Dall’esperienza individuale all’intelligenza collettiva, il mestiere di consulente vitivinicolo è evoluto per rispondere alle sfide tecniche, climatiche e sociali del vigneto.

Il mestiere di consulente vitivinicolo in trasformazione

A lungo percepito come una figura solitaria, il consulente vitivinicolo ha visto il suo ruolo profondamente trasformato. Le sfide climatiche, tecniche, economiche e sociali richiedono oggi un approccio più collaborativo e diversificato.

Dall’esperienza individuale all’intelligenza collettiva

Un tempo, il consulente bordolese trasmetteva principalmente le conoscenze derivanti dalla formazione accademica o dall’esperienza dei suoi più grandi château. Oggi, gli scambi di esperienza si intrecciano: le pratiche dei Paesi del Sud, confrontati con estremi climatici, ispirano e offrono soluzioni ai vigneti di Bordeaux. Le nostre esperienze su diversi terroir del Vecchio Mondo arricchiscono la capacità di consigliare i viticoltori locali.

Di fronte alla moltiplicazione delle problematiche (ambiente, clima, evoluzione delle pratiche), il mestiere non può più limitarsi a una sola specialità. La complementarità tra viticoltura, enologia e ambiente rende indispensabile il lavoro di squadra.

Nuovi punti di riferimento, nuove aspettative

L’era Parker ha lasciato spazio a maggiore diversità e alla valorizzazione delle specificità. L’ascolto del viticoltore e la messa in evidenza dell’identità di ciascun terroir sono diventati centrali.

Allo stesso tempo, il sistema tradizionale del primo/secondo vino è evoluto verso gamme più orizzontali, in grado di riflettere tutte le sfaccettature di una proprietà e di raggiungere pubblici diversi.

Infine, il peso delle AOP è cambiato: non è più percepita come un totem, e molti produttori cercano di affrancarsi da questo quadro per affermare una libertà creativa.

Scienza e tradizione, un approccio complementare.

Il mestiere si basa oggi sul meglio dei due mondi:

L’intuizione sensibile e l’approccio scientifico. I nostri studi sulla rafle ne sono un esempio: partendo da un’intuizione di degustazione, la ricerca ha permesso di razionalizzarne l’uso e di trasformarla in uno strumento concreto e accessibile per i viticoltori.

Il consulente come portavoce del viticoltore

Oggi il consulente non cerca più di incarnare il messaggio. Il suo ruolo è accompagnare, valorizzare il lavoro e la storia dei viticoltori, posizionandosi dietro di loro per portarne la voce e far risplendere i loro vini.

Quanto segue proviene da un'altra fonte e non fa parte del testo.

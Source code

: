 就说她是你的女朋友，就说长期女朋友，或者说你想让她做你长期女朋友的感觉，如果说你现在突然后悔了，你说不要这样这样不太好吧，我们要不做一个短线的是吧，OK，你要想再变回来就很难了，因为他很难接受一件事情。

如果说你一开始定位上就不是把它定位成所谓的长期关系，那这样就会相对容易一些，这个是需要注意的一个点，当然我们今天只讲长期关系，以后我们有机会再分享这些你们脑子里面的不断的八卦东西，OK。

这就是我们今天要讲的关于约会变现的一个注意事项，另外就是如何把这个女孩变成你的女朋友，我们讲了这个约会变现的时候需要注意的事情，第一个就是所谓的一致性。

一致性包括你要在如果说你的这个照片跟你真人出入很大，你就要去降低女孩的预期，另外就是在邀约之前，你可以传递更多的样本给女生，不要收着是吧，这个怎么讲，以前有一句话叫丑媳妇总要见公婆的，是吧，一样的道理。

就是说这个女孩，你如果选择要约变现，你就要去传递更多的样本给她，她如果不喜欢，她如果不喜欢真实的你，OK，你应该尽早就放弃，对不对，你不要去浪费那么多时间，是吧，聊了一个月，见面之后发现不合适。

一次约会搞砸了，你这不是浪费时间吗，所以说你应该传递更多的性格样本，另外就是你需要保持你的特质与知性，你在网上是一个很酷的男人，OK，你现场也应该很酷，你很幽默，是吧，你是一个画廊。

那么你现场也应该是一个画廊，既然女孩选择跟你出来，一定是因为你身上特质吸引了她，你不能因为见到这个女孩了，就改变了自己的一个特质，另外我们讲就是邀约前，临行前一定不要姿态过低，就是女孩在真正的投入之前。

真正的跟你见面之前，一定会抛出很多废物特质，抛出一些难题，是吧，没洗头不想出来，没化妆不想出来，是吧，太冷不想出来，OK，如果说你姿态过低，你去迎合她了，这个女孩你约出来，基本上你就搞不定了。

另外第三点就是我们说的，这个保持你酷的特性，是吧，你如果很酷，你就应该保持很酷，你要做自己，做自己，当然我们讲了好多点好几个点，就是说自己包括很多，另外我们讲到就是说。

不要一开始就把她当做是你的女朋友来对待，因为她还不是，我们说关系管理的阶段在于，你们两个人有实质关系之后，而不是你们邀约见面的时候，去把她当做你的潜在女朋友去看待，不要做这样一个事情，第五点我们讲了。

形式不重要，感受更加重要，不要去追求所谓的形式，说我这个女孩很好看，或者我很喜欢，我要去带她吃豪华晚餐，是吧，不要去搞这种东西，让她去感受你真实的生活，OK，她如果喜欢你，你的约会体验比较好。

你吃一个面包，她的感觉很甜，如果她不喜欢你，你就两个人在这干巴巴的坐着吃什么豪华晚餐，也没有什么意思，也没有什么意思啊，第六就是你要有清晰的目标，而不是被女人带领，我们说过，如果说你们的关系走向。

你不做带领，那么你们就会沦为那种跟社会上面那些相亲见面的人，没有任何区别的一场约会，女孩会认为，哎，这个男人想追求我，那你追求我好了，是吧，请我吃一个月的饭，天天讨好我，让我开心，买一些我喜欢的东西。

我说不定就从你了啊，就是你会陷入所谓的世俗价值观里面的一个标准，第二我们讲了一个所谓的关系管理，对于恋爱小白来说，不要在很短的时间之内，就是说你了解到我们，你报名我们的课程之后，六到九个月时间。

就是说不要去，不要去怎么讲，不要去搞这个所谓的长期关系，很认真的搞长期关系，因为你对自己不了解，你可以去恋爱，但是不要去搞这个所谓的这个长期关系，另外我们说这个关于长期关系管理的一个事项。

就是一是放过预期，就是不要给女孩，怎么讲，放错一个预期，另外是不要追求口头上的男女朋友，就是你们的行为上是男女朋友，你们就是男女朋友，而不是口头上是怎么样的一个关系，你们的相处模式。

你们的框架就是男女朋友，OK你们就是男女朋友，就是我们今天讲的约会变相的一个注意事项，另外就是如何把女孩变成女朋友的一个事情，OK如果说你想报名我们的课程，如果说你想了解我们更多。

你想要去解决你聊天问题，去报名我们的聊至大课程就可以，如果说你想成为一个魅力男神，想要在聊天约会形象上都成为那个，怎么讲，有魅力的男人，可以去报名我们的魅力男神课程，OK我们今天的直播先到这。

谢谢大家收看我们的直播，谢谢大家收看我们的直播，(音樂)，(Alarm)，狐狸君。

L’evoluzione del mestiere riflette un movimento più ampio: passare dalla figura unica all’intelligenza collettiva. Presso Vignerons Consultants, questa dinamica si traduce nella nostra organizzazione, nelle ricerche e negli eventi. L’obiettivo rimane costante: aiutare i viticoltori a rivelare l’autenticità dei loro vini e a trovare il loro posto in un mercato in piena evoluzione.